3. And as to the loving of ourselves, (besides the sensitive love before mentioned which respecteth self as self, and not as good,) a wicked man may rationally love himself according to his physical goodness as a man, which containeth his capacity of moral goodness, and so of being holy and serviceable to God and to good men, and happy in the fruition of God. But beyond all such goodness (which only is amiableness) no man may rationally love himself or any other, with the true formal act of love, which is complacence; though he may wish good to himself or another beyond the present goodness which is in them; nay, he wisheth them good, not because they are good, but because they want good.

And though some define loving to be bene velle alicui ut illi bene sit, to desire another's welfare, yet indeed this may be without any true formal love at all. As I may desire the welfare of my horse, without any proper love to him, even for myself and use. When God from eternity willeth to make Paul, and to convert and save him, ut illi bene sit, it is called love of benevolence; but properly it is only to be called, a will to make Paul good and lovely;170 it being only God himself who is the original and ultimate end of that will and purpose; and himself only which he then loveth, there being nothing but himself to love; till in that instant that Paul is existent, and so really lovely. For Paul in esse cognito is not Paul; yet no reality doth oriri de novo in God; but a new respect and denomination, and in the creature new effects. (Of which elsewhere.)

Quest. IV. Must I love every one as much as myself in degree, or only some?

Answ. You must love every one impartially as yourself, according to his goodness; and you must wish as well to every one as to yourself; but you must love no man complacentially so much as yourself, who is not or seemeth not to have as much loveliness, that is, as much goodness, or as much of God, as yourself.

Quest. V. Must I love any one more than myself?

Answ. Yes, every one that is and appeareth better than yourself. Your sensitive love to another cannot be as much as to yourself; and your beneficence (ordinarily) must be most to yourself, because God in nature and his laws hath so appointed it; and your benevolence to yourself and to others must be alike; but your rational estimation, and love or complacence, (with the honour and praise attending it,) must be more to every one that is better than yourself; for that which is best is most amiable, and that which hath most of God.

Quest. VI. Will it not then follow, that I must love another man's wife and children better than mine own, when they are really better?

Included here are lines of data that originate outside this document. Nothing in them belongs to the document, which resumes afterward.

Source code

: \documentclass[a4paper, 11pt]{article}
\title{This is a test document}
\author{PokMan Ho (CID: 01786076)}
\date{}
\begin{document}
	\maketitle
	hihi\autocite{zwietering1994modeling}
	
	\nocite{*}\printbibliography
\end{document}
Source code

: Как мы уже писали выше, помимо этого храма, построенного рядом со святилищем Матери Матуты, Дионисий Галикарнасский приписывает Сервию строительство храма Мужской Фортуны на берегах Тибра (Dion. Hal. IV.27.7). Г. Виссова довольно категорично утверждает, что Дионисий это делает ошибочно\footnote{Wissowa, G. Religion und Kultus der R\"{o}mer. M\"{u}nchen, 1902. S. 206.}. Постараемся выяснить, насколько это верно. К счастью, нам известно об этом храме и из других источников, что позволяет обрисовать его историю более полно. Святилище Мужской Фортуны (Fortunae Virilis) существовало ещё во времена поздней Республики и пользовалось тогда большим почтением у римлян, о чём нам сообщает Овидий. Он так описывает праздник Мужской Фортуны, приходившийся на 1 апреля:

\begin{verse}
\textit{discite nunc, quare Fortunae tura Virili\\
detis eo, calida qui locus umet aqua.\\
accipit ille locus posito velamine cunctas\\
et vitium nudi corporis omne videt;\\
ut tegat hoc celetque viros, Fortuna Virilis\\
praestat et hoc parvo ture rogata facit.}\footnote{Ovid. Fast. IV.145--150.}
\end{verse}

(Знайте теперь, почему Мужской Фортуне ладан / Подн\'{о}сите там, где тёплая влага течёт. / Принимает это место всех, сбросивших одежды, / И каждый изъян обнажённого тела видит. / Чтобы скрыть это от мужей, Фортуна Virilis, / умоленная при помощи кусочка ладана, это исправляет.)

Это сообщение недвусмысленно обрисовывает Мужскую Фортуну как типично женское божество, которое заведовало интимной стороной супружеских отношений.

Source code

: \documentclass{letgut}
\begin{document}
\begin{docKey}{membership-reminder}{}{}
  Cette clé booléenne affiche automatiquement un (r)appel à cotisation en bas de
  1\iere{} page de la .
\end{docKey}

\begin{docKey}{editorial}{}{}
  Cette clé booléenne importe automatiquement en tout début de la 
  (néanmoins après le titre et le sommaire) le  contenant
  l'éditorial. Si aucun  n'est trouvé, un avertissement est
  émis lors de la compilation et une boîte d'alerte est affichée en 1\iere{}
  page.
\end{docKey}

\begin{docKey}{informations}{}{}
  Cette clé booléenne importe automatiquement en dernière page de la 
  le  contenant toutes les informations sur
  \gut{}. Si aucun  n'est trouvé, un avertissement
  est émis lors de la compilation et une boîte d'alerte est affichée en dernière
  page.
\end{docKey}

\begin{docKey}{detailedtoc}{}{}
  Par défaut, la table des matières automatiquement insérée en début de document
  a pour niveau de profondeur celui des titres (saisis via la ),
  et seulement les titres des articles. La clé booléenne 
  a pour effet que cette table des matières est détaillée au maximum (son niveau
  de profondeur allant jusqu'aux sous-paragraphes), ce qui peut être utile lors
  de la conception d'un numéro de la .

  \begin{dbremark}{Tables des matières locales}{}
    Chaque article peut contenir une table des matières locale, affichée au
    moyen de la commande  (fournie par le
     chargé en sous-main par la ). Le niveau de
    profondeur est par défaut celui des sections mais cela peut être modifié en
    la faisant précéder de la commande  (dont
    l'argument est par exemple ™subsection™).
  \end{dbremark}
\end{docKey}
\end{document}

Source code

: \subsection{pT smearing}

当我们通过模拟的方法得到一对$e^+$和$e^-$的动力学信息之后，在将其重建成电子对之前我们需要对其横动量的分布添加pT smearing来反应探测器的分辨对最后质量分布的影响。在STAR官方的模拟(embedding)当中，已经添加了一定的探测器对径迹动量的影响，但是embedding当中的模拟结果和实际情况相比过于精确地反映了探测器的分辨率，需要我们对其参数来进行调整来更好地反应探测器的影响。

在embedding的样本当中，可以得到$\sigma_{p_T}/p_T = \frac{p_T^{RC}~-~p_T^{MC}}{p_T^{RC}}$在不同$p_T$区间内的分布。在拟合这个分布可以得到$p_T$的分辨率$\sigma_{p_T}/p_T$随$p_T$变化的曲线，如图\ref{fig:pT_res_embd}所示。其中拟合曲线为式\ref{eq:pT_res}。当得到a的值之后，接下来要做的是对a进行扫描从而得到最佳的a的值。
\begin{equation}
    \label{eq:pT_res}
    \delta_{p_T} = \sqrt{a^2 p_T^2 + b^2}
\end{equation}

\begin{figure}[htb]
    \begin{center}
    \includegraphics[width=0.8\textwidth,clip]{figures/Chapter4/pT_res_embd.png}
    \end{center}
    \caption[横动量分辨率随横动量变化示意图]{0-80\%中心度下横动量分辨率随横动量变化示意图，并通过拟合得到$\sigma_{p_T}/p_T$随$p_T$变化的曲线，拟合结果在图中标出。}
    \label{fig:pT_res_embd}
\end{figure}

Answ. Yes, no doubt; but it is only with that rational, estimative love. But there is besides a love to wife and children, which is in some measure sensitive, which you are not obliged to give to others; and rationally they are more amiable to you, in their peculiar relations and respects, though others are more amiable in other respects; and besides, though you value and rationally love another more, yet the expressions must not be the same; for those must follow the relation according to God's command. You may not cohabit or embrace, nor maintain and provide for others as your own, even when you rationally love them more; the common good requires this order in the expressive part, as well as God's command.

Quest. VII. Who is my neighbour that I must love as myself?

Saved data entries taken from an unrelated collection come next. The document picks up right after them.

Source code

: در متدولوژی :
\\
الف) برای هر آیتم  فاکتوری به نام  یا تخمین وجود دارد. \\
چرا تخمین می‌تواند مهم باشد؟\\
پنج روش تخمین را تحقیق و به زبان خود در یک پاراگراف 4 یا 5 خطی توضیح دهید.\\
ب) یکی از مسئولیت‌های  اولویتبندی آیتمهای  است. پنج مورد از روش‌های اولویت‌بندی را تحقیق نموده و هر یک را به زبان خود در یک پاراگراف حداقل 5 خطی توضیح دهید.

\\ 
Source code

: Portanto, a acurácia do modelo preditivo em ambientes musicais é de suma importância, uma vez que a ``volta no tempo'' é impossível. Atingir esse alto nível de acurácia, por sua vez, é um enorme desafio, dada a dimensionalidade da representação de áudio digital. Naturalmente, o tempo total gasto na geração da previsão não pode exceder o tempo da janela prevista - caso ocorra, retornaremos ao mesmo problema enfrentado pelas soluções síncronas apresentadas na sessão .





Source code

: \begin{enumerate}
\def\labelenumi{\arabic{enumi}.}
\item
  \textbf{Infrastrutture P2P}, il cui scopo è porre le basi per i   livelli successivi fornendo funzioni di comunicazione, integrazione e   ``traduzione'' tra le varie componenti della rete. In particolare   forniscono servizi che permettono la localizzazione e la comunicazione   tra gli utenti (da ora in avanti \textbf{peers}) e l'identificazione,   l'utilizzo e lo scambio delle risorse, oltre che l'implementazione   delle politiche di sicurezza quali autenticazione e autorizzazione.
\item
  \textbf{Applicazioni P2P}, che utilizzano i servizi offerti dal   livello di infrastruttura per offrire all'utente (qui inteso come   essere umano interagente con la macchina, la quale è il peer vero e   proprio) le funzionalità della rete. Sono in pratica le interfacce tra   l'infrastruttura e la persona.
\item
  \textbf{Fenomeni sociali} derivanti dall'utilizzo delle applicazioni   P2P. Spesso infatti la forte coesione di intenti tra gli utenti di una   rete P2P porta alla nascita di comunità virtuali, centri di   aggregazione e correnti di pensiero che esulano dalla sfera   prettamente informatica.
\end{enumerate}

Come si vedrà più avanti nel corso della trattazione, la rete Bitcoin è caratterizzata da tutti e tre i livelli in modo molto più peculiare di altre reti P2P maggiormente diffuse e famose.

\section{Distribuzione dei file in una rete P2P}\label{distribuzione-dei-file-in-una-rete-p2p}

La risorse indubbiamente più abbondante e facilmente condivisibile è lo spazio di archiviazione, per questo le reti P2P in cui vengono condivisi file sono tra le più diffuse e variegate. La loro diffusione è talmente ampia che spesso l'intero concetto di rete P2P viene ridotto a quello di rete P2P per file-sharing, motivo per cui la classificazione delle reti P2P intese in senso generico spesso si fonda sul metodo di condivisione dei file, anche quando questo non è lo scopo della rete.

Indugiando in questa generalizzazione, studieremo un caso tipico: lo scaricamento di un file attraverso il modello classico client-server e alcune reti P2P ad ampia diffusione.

Answ. Not devils or damned souls, who are under justice and from under mercy, and are none of our society: but, 1. Every natural man in via, being a member of God's kingdom in the same world, is to be loved as my natural self; and every spiritual man as a member of the same kingdom of Christ, must be loved as my spiritual self; and every spiritual man as such, above my natural self as such; and no natural man as such, so much as my spiritual self as such: so that no man on earth is excluded from your love, which must be impartial to all as to yourself, but proportioned to their goodness.

Quest. VIII. Are not antichrist and those that sin against the Holy Ghost excepted out of this our love, and out of our prayers and endeavours of their good?

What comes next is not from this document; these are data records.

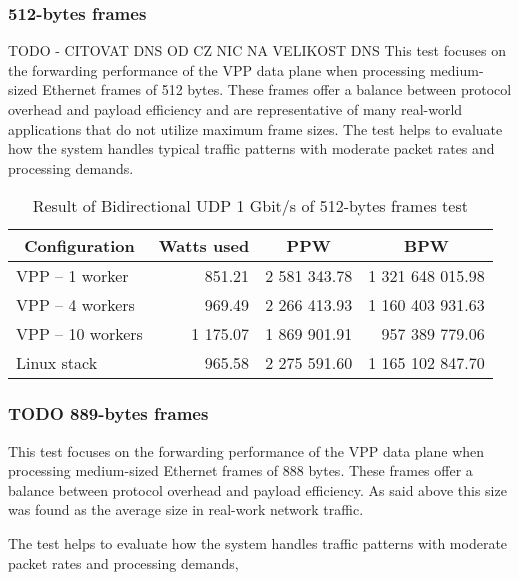 \subsubsection{512-bytes frames}
TODO - CITOVAT DNS OD CZ NIC NA VELIKOST DNS
This test focuses on the forwarding performance of the VPP data plane when processing medium-sized Ethernet frames of 512 bytes. 
These frames offer a balance between protocol overhead and payload efficiency and are representative of many real-world applications that do not utilize maximum frame sizes. 
The test helps to evaluate how the system handles typical traffic patterns with moderate packet rates and processing demands.

\begin{table}[h!]
\centering
\begin{tabular}{|l|r|r|r|}
\hline
\multicolumn{1}{|c|}{\textbf{Configuration}} &
\multicolumn{1}{c|}{\textbf{Watts used}} &
\multicolumn{1}{c|}{\textbf{PPW}} &
\multicolumn{1}{c|}{\textbf{BPW}} \\
\hline
VPP -- 1 worker & 851.21 & 2 581 343.78 & 1 321 648 015.98 \\
VPP -- 4 workers & 969.49 & 2 266 413.93 & 1 160 403 931.63 \\
VPP -- 10 workers & 1 175.07 & 1 869 901.91 & 957 389 779.06 \\
Linux stack & 965.58 & 2 275 591.60 & 1 165 102 847.70 \\
\hline
\end{tabular}
\caption{Result of Bidirectional UDP 1 Gbit/s of 512-bytes frames test}
\label{tab:udp:one}
\end{table}

\subsubsection{TODO 889-bytes frames}

This test focuses on the forwarding performance of the VPP data plane when processing medium-sized Ethernet frames of 888 bytes. 
These frames offer a balance between protocol overhead and payload efficiency. As said above this size was found as the average size in real-work network traffic.

The test helps to evaluate how the system handles traffic patterns with moderate packet rates and processing demands,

Answ. Those that (with Zanchy) think Mahomet to be antichrist, may so conclude, because he is dead and out of our communion. Those that take the papacy to be antichrist (as most protestants do) cannot so conclude; because, as there is but one antichrist, that is, one papacy, though a hundred popes be in that seat, so every one of those popes is in via, and under mercy, and recoverable out of that condition; and therefore is to be loved and prayed for accordingly. And as for those that blaspheme the Holy Ghost, it is a sin that one man cannot certainly know in another, ordinarily at least; and therefore cannot characterize a person unfit for our love, and prayers, and endeavours.

Quest. IX. May we not hate the enemies of God? How then must we love them as ourselves?

Answ. We may and must hate sin in every one; and where it is predominant, as God is said to hate the sinner for his sin, so must we; and yet still love him as ourselves: for you must hate sin in yourselves as much or more than in any other; and if you are wicked you must hate yourselves as such; yea, if you are godly, you must secundum quid, or in that measure as you are sinful, abhor, and loathe, and hate yourselves as such; and yet you must love yourselves according to the measure of all that natural and moral goodness which is in you; and you must desire and endeavour all the good to yourselves that you can. Just so must you hate and love another; love them and hate them impartially as you must do yourselves.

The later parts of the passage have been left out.